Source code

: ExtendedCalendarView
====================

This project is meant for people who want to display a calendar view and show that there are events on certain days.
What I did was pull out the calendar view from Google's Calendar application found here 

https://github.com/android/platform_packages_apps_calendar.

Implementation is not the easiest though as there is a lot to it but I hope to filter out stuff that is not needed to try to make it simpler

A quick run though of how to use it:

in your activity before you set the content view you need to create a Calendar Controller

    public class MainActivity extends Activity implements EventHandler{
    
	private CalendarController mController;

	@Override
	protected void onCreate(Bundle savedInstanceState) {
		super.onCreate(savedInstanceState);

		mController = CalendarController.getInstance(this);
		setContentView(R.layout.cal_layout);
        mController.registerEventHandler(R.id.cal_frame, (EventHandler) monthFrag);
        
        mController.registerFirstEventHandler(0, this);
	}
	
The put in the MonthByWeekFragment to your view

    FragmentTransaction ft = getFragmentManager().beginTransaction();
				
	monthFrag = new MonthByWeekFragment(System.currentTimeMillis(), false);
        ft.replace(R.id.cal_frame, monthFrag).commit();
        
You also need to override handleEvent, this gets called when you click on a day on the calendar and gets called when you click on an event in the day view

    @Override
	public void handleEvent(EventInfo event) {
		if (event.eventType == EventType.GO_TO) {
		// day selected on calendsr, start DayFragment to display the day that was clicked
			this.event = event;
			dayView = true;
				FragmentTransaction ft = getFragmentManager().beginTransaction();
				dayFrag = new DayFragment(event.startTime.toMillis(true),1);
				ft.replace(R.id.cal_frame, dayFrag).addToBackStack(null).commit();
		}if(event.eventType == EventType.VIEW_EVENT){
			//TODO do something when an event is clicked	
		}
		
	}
☆ ☆ ☆ ☆
→ **EXERCISE**
Show the lines of the listing above with "when".

→ **RESPONSE TO THIS TASK**
You also need to override handleEvent, this gets called when you click on a day on the calendar and gets called when you click on an event in the day view
			//TODO do something when an event is clicked	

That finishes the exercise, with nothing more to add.